Figure 7 shows the MIP results of 28d MASM mortars with and without SRCT composite. As shown in Figure 7a, the MIP curves of SRCT-incorporated mortars are generally on the left side of that of M0S. In addition, the major peaks of the MIP curves tend to shift to the left side of this figure when SRCT composites contain more sulfur contents. This change in the MIP curves among MASM mortars indicates that the incorporation of SRCT composite into MASM modified its pore structure by forming a denser microstructure. Figure 7b further presents the calculated accumulative pore volumes within different zones based on Figure 7a. The total porosity of 28d AASM mortars reduced from 9% to 7.2% by replacing partial natural sand with SRCT composite. When SRCT composite replaced all the quartz sand, the porosity was further reduced to 5.6% (M13S). The amount of harmful pores (>200 nm) [33] was significantly reduced, which is often observed in MASMs with a higher degree of hydration [22]. All these findings agree well with the above results. Thus, the hypothesis regarding the auxiliary activation of SRCTs is further confirmed because the introduction of SRCTs into the MASMs additionally produced expansive sulfate-containing products into the microstructure of MASMs. As a result, refined pore structure can be achieved in SRCT-incorporated MASM mortars.

Figure 7

Pore structure of 28d MASM mortars: (a) differential pore-size distribution; (b) cumulative porosity.

4. Conclusions

This study investigated the influence of the sulfur content in SRCTs on the properties of MASMs. The related working mechanisms of SRCTs on the compressive strength and pore structure of MASMs were studied. The main conclusions made in this study are summarized below:

The incorporation of SRCT composite into MASM resulted in the additional production of expansive sulfate-containing products. Those sulfate-containing products were ettringite, gypsum, and hydroxyl-AFm. The original sulfates participating in the hydration of slag were a result of the oxidation of the pyrite in SRCTs. From this point of view, SRCTs substantially worked as an auxiliary activator for the MASMs.

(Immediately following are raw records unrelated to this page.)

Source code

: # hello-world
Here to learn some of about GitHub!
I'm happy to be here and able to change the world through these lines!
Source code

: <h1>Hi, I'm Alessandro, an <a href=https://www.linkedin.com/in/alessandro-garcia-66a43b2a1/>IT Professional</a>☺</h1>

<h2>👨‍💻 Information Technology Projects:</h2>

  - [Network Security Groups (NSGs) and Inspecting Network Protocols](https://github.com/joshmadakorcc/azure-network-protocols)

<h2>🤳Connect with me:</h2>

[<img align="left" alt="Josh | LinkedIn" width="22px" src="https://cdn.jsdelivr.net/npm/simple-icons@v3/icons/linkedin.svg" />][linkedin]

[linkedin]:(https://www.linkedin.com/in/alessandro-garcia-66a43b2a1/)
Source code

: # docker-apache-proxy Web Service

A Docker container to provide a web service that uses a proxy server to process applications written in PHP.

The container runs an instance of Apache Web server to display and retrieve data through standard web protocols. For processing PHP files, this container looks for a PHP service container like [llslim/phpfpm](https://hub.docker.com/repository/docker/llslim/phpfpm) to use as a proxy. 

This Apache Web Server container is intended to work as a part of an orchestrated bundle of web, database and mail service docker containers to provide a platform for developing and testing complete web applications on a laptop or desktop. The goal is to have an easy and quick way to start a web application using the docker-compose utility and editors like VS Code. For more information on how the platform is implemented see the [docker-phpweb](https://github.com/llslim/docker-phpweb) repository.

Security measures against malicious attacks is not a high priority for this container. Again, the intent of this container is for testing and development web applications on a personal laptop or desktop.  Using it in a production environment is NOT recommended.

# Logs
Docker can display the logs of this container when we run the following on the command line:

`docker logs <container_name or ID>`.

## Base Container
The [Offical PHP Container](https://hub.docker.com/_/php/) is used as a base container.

MASM mortars with SRCT composite possessed much higher compressive strengths. The higher sulfur content of SRCTs ensured a higher compressive strength of the MASMs. The 28d compressive strength of MASM increased by 33% to 83% using SRCT composites with sulfur contents of 5% to 20%.

The pore structure of MASM was also significantly refined by the incorporation of SRCT composite. The major peaks of the MIP curves tended to shift to the side of smaller pore sizes when SRCT composite had higher sulfur contents. When SRCT composite replaced all the quartz sand, the total porosity further reduced from 9% to 5.6%. The refined microstructure was attributed to the additional formation of expansive sulfate-containing products induced by the incorporation of SRCT.

Future studies should consider the shrinkage and durability of SRCT-based construction materials.